3

This is a seemingly basic question, I apologize in advance if this is a duplicate question. I looked around and didn't see anything.

I have two dataframes full of strings. I'd like to see if they are EXACT duplicates of each other.

If they are not, I'd like to determine which values are different.

Specifically, given this dataframe:

| x | y |
|---|---|
| a | e |
| b | f |
| c | g |
| d | h |

and this dataframe:

| x | y |
|---|---|
| a | l |
| b | m |
| j | g |
| k | h |

I would like to generate this result (a df full of non-matching values):

| x | y |
|---|---|
|   | l |
|   | m |
| j |   |
| k |   |

This question is super close to what I'm thinking, but it wants to find full rows that are the same, not values.

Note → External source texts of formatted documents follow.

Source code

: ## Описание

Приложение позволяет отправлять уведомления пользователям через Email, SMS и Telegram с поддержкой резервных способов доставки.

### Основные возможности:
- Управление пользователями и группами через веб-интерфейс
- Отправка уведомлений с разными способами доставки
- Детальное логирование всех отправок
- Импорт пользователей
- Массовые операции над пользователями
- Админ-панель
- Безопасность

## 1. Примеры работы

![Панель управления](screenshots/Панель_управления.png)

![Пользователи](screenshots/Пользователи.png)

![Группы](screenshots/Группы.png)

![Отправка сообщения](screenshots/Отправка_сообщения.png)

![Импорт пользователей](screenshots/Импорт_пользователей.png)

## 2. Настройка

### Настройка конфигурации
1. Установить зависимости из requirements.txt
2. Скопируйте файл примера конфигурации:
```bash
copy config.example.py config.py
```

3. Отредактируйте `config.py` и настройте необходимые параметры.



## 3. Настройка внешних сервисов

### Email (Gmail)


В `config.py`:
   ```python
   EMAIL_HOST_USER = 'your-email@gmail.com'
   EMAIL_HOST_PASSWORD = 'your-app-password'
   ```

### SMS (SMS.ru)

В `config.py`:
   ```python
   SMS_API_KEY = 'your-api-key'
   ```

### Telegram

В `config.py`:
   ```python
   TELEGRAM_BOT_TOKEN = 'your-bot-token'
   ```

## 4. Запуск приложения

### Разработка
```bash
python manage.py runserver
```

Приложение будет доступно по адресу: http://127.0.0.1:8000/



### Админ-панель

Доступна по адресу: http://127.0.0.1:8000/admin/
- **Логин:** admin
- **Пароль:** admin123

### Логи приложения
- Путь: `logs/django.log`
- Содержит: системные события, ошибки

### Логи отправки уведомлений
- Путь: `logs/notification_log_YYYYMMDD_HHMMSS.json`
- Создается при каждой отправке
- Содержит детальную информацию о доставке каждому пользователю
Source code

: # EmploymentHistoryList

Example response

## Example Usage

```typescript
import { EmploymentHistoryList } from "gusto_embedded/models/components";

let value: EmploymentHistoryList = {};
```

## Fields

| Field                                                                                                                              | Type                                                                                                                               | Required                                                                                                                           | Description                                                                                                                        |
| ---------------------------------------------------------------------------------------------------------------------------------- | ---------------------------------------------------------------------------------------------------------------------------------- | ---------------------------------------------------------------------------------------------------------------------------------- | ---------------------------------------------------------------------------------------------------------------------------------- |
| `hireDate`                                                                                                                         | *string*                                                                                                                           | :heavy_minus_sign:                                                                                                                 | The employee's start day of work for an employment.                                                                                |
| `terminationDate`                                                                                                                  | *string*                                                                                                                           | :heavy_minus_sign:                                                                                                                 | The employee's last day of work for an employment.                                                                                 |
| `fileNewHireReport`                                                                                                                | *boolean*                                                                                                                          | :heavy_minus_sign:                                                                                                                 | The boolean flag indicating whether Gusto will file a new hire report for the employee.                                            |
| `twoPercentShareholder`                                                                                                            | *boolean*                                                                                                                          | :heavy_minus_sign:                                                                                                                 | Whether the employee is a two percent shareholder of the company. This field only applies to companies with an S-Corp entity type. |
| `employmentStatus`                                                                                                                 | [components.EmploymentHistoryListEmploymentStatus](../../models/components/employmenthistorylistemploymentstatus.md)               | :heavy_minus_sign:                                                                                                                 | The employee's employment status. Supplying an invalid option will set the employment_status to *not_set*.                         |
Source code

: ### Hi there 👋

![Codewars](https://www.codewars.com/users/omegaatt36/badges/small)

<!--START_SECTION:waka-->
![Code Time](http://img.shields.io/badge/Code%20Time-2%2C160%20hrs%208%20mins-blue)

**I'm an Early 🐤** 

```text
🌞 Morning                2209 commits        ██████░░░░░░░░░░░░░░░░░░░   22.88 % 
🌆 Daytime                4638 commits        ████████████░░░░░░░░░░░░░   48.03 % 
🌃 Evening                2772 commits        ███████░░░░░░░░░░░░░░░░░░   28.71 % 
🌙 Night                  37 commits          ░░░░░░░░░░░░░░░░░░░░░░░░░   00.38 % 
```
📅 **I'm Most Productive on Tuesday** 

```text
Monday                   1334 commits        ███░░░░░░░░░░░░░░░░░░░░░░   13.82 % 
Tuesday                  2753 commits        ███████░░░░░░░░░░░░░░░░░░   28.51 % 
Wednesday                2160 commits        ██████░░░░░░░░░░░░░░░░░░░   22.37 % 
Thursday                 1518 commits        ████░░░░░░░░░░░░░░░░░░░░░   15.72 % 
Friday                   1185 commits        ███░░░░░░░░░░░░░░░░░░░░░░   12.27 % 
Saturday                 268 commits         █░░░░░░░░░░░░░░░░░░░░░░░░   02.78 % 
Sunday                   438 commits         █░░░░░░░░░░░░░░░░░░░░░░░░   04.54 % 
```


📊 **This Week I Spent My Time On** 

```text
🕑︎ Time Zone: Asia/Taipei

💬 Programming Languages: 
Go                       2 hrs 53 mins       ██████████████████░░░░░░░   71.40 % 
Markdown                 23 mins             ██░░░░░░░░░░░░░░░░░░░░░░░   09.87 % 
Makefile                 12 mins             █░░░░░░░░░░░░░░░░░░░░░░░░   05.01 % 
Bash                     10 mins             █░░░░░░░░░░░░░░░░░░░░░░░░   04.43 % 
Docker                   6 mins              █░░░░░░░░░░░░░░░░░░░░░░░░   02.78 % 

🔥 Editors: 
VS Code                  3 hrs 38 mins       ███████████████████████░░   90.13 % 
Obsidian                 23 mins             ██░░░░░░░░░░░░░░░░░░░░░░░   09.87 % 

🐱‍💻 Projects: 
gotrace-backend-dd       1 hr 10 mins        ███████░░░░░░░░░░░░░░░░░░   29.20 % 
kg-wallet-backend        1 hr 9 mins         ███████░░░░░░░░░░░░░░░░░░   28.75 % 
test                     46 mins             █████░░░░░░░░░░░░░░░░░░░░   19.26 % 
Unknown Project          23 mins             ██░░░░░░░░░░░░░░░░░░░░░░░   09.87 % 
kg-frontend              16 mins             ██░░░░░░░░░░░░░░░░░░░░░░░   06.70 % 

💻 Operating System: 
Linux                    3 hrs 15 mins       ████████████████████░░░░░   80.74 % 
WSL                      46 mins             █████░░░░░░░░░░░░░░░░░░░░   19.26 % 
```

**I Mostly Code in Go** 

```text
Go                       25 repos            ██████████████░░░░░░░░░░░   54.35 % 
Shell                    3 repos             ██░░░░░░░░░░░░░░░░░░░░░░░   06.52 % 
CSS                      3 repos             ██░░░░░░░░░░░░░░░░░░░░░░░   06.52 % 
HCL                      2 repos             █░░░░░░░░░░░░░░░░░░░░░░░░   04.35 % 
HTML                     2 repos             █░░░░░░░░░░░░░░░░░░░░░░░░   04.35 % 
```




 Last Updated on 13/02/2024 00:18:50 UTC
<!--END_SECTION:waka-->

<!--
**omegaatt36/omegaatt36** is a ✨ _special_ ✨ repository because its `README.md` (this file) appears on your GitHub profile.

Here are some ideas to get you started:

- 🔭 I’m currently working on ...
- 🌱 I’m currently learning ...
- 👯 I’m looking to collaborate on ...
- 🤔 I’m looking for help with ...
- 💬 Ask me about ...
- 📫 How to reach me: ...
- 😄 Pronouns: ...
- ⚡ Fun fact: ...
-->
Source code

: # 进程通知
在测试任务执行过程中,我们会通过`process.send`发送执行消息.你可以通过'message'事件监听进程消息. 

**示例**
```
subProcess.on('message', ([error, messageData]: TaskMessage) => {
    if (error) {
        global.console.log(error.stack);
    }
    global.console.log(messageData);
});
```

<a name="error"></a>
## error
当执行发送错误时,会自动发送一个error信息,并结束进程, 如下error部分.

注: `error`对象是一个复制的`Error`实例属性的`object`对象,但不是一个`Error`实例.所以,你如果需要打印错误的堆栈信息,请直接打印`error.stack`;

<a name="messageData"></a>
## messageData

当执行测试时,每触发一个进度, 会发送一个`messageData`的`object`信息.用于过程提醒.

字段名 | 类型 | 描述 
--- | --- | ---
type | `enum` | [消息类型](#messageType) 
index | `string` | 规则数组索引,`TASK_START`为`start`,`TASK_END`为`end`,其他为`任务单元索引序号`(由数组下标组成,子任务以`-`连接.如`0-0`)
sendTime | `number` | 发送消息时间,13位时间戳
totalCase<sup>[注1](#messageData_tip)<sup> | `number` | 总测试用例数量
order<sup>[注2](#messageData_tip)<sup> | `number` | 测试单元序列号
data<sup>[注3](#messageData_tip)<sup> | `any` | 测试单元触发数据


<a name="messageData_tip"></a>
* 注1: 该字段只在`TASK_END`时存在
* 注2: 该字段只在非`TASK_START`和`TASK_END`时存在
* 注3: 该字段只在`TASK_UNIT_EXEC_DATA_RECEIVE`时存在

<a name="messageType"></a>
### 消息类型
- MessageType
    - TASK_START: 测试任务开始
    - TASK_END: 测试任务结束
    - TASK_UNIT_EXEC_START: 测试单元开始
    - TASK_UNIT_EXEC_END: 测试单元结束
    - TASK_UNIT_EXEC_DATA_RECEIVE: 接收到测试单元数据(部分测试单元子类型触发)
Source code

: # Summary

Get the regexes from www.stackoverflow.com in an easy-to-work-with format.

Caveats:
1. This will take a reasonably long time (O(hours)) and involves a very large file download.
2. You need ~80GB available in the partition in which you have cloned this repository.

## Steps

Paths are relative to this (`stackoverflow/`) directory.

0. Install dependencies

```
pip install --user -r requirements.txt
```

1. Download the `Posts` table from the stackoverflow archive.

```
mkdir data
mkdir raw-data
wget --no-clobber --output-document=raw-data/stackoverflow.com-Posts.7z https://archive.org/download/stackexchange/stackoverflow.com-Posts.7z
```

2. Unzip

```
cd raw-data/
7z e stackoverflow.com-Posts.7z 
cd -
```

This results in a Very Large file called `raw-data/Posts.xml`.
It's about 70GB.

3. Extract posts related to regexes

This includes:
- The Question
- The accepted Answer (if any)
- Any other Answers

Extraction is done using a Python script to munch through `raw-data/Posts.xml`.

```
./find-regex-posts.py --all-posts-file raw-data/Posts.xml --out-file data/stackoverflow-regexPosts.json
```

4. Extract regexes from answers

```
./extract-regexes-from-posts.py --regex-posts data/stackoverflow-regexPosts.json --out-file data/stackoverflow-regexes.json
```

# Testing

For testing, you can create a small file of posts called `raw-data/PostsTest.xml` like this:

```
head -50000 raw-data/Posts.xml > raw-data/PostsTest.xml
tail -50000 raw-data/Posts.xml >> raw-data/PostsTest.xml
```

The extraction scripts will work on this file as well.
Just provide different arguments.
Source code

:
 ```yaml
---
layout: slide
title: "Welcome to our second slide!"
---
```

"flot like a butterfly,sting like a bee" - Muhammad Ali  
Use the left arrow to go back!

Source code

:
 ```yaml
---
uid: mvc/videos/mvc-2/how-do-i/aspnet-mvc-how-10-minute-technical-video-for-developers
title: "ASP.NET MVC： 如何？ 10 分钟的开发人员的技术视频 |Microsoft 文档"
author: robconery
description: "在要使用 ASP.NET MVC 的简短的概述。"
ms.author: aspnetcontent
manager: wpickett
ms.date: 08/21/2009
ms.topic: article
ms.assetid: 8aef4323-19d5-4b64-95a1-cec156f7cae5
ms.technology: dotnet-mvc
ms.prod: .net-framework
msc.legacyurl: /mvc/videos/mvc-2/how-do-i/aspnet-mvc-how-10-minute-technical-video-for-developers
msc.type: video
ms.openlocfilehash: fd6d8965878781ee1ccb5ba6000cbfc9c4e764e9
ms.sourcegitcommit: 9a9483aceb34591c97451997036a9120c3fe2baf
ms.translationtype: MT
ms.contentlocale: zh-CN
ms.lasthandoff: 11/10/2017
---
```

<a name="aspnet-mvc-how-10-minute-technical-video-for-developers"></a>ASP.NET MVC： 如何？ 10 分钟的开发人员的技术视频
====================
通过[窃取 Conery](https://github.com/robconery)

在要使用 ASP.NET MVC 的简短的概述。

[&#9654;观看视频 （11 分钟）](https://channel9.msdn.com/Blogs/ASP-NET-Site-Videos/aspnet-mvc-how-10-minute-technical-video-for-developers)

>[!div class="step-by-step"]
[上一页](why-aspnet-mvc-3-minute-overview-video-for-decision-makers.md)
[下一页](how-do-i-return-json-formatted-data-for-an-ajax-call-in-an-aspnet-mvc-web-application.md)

1) I don't think I have any choice other than to iterate across each value, one by one, testing via string matching. I know this df1 %in% df2 will test for rows. But how do I test for each element?

2) After I can test each element, I'd need to construct a dataframe to store the non-matches. I'm not sure how to do it.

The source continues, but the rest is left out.